*** Opening of SOURCE MATERIAL ***

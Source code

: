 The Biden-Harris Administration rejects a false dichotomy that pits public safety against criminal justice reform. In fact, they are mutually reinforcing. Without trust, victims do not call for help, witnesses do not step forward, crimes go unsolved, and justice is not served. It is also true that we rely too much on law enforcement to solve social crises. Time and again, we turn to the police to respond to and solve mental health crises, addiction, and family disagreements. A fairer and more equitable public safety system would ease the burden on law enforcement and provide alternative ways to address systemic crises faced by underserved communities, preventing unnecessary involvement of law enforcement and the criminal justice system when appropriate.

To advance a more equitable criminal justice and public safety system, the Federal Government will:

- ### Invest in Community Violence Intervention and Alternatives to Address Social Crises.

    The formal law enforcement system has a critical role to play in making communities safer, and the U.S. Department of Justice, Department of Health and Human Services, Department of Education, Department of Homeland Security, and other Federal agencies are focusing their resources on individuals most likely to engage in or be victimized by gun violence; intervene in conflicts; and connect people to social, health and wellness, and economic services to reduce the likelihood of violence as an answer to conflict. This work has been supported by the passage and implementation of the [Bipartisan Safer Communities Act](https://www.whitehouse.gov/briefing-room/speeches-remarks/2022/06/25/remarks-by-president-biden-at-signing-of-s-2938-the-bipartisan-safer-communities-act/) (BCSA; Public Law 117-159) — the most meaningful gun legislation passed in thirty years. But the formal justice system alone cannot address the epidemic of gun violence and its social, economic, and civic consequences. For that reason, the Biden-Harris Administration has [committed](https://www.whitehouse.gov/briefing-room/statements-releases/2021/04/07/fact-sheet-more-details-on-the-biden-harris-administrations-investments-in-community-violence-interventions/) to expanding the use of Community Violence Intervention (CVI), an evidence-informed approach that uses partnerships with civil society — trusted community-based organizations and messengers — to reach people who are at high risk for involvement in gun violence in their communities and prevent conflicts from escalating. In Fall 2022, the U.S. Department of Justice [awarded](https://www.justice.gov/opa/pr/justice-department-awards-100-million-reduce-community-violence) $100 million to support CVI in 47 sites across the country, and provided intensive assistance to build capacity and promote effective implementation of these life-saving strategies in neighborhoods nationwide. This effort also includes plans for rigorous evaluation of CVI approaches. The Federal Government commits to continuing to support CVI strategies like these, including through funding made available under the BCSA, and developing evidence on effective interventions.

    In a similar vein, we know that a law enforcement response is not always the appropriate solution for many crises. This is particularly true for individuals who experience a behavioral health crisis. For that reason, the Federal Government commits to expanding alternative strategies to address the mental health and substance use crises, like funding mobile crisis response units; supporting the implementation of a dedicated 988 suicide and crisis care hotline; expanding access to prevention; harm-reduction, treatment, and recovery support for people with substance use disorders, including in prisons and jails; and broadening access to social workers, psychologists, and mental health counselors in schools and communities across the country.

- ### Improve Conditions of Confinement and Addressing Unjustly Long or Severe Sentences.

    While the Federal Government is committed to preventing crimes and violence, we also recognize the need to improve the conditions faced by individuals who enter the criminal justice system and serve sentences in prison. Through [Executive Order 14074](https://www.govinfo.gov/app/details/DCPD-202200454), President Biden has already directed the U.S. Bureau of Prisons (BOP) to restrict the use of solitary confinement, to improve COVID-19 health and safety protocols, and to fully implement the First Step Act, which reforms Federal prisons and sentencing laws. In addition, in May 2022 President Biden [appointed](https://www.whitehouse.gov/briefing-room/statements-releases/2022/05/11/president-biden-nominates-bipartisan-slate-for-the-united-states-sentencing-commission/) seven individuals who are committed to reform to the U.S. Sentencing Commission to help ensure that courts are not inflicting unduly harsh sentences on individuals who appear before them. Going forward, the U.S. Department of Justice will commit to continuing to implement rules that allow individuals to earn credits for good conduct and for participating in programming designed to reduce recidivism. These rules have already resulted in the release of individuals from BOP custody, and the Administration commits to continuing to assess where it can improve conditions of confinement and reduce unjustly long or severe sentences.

*** Close of SOURCE MATERIAL ***

*TASK DETAILS*. Which lines of the records above contain the word "equitable"? Copy each of them.

*EXERCISE SOLUTION*.
: The Biden-Harris Administration rejects a false dichotomy that pits public safety against criminal justice reform. In fact, they are mutually reinforcing. Without trust, victims do not call for help, witnesses do not step forward, crimes go unsolved, and justice is not served. It is also true that we rely too much on law enforcement to solve social crises. Time and again, we turn to the police to respond to and solve mental health crises, addiction, and family disagreements. A fairer and more equitable public safety system would ease the burden on law enforcement and provide alternative ways to address systemic crises faced by underserved communities, preventing unnecessary involvement of law enforcement and the criminal justice system when appropriate.
To advance a more equitable criminal justice and public safety system, the Federal Government will:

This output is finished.